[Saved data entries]
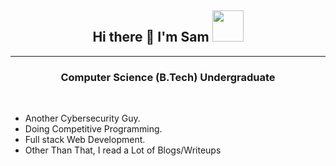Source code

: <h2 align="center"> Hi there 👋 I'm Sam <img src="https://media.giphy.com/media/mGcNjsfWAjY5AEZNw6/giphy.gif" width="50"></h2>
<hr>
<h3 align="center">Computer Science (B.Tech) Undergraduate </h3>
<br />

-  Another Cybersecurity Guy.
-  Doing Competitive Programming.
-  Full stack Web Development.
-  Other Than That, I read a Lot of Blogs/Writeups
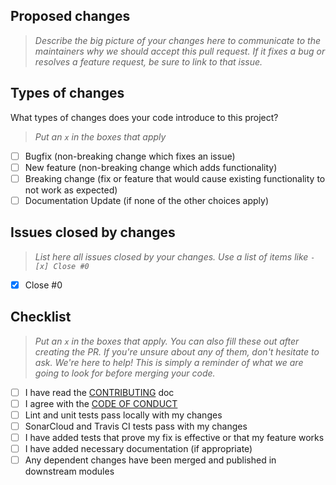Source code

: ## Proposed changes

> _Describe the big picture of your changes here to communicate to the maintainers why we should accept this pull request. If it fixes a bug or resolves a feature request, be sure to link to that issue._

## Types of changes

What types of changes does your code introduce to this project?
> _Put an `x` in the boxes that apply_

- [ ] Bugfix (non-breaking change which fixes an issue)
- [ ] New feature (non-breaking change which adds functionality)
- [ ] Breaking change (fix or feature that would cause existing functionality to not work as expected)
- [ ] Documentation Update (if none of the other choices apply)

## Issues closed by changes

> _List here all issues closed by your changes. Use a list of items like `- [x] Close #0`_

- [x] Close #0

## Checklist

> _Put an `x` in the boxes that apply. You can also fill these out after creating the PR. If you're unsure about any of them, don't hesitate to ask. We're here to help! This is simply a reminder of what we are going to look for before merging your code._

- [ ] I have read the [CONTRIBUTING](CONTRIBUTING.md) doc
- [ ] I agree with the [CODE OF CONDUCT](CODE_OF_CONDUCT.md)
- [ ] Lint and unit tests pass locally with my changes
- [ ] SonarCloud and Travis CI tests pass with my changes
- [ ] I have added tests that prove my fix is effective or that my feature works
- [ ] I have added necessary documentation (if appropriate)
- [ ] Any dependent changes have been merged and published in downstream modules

**ABOUT THIS EXERCISE:** Above are the records; give them all again exactly, apart from the pictures.

**SOLUTION TO THIS PROBLEM:**
Source code

: <h2 align="center"> Hi there 👋 I'm Sam <img src="https://media.giphy.com/media/mGcNjsfWAjY5AEZNw6/giphy.gif" width="50"></h2>
<hr>
<h3 align="center">Computer Science (B.Tech) Undergraduate </h3>
<br />

-  Another Cybersecurity Guy.
-  Doing Competitive Programming.
-  Full stack Web Development.
-  Other Than That, I read a Lot of Blogs/Writeups
Source code

: ## Proposed changes

> _Describe the big picture of your changes here to communicate to the maintainers why we should accept this pull request. If it fixes a bug or resolves a feature request, be sure to link to that issue._

## Types of changes

What types of changes does your code introduce to this project?
> _Put an `x` in the boxes that apply_

- [ ] Bugfix (non-breaking change which fixes an issue)
- [ ] New feature (non-breaking change which adds functionality)
- [ ] Breaking change (fix or feature that would cause existing functionality to not work as expected)
- [ ] Documentation Update (if none of the other choices apply)

## Issues closed by changes

> _List here all issues closed by your changes. Use a list of items like `- [x] Close #0`_

- [x] Close #0

## Checklist

> _Put an `x` in the boxes that apply. You can also fill these out after creating the PR. If you're unsure about any of them, don't hesitate to ask. We're here to help! This is simply a reminder of what we are going to look for before merging your code._

- [ ] I have read the [CONTRIBUTING](CONTRIBUTING.md) doc
- [ ] I agree with the [CODE OF CONDUCT](CODE_OF_CONDUCT.md)
- [ ] Lint and unit tests pass locally with my changes
- [ ] SonarCloud and Travis CI tests pass with my changes
- [ ] I have added tests that prove my fix is effective or that my feature works
- [ ] I have added necessary documentation (if appropriate)
- [ ] Any dependent changes have been merged and published in downstream modules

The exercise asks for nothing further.